Building heights by distance from city centre in London and Paris, from 2012 EU Copernicus data. On average, buildings in Paris are taller throughout. pic.twitter.com/rtGiiBC7pd— Jim Gleeson (@geographyjim) May 11, 2018
We thought these were pretty cool. Sadly we don’t have a dataset like this for Canadian metro areas, but we can hack together something similar using LIDAR survey data. Vancouver and Toronto have LIDAR derived building data available. It only covers the respective cities, not cover the whole metro area, although the Vancouver data includes Musqueam 2, the UBC area and Mitchell Island.
Not much work is needed to get the height profiles, just a tiny bit of data wrangling and the distance computation. We take Granville/Robson and King/Bay as the locations of the respective city centres.
We should remember that Toronto has about than 4 times the size of Vancouver, and these graphs have a different x-axis scale. While Toronto has higher buildings downtown than Vancouver, on average Vancouver has taller buildings in the core. To better compare the two we can plot them on the same graph.
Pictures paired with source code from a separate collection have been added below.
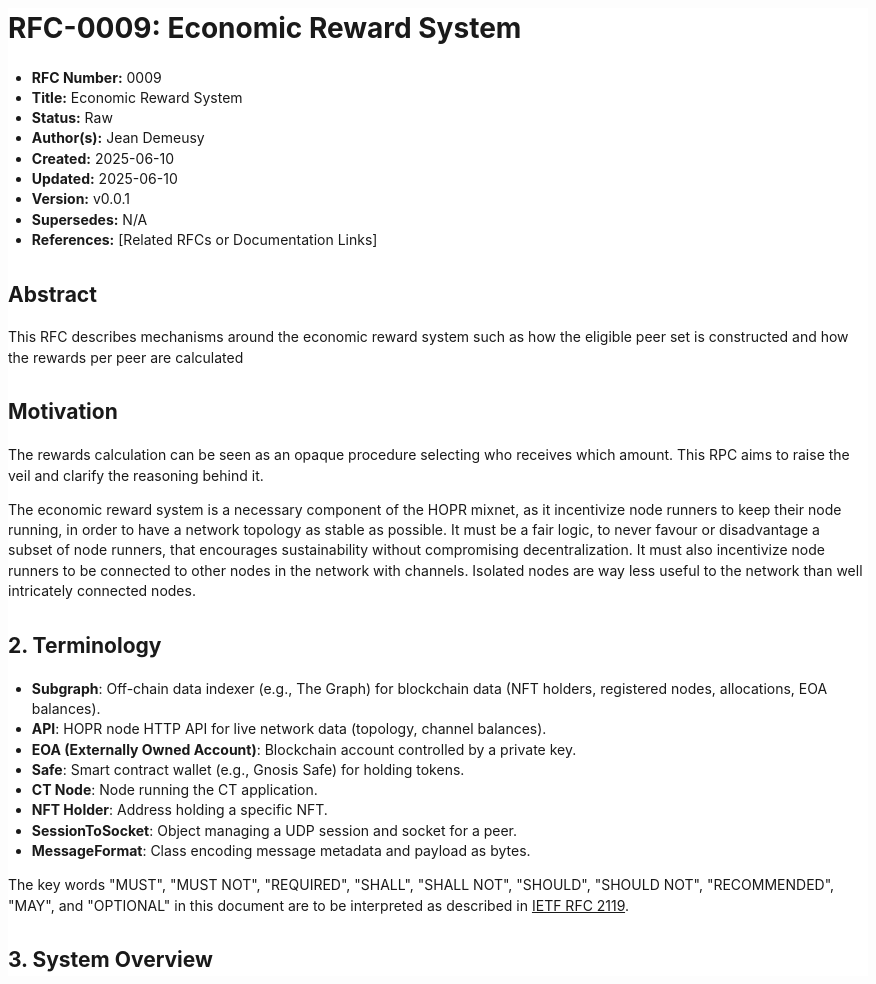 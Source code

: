 # RFC-0009: Economic Reward System

- **RFC Number:** 0009 
- **Title:** Economic Reward System
- **Status:** Raw
- **Author(s):** Jean Demeusy
- **Created:** 2025-06-10
- **Updated:** 2025-06-10
- **Version:** v0.0.1
- **Supersedes:** N/A
- **References:** [Related RFCs or Documentation Links]
 
## Abstract



This RFC describes mechanisms around the economic reward system such as how the eligible peer set is constructed and how the rewards per peer are calculated 

## Motivation


The rewards calculation can be seen as an opaque procedure selecting who receives which amount. This RPC aims to raise the veil and clarify the reasoning behind it.

The economic reward system is a necessary component of the HOPR mixnet, as it incentivize node runners to keep their node running, in order to have a network topology as stable as possible. It must be a fair logic, to never favour or disadvantage a subset of node runners, that encourages sustainability without compromising decentralization. It must also incentivize node runners to be connected to other nodes in the network with channels. Isolated nodes are way less useful to the network than well intricately connected nodes. 
 
## 2. Terminology



- **Subgraph**: Off-chain data indexer (e.g., The Graph) for blockchain data (NFT holders, registered nodes, allocations, EOA balances).
- **API**: HOPR node HTTP API for live network data (topology, channel balances).
- **EOA (Externally Owned Account)**: Blockchain account controlled by a private key.
- **Safe**: Smart contract wallet (e.g., Gnosis Safe) for holding tokens.
- **CT Node**: Node running the CT application.
- **NFT Holder**: Address holding a specific NFT.
- **SessionToSocket**: Object managing a UDP session and socket for a peer.
- **MessageFormat**: Class encoding message metadata and payload as bytes.

The key words "MUST", "MUST NOT", "REQUIRED", "SHALL", "SHALL NOT", "SHOULD", "SHOULD NOT", "RECOMMENDED", "MAY", and "OPTIONAL" in this document are to be interpreted as described in [IETF RFC 2119](https://datatracker.ietf.org/doc/html/rfc2119).


## 3. System Overview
Here we cut off the axis and added a lot of opacity to better discern how the buildings group together. A point of caution is that the further out we go the more the graph will be affected by being constrained to city limits. In Vancouver we notice a gap and then clear uptick in average building heights, which is due to the UBC area being included in the data. Another caveat is that some buildings might be misclassified in the data. I am somewhat familiar with the Vancouver data that I mapped a couple of years ago, and garages are also captured in the mix. I have not dug into the Toronto data, might be worthwhile to do that at some point.
It’s interesting to see that in Vancouver the buildings are on average higher in the core, but lower outside the core, when compared with Toronto.
As always, the underlying code is available on GitHub if you want to reproduce or adapt it for your own purposes.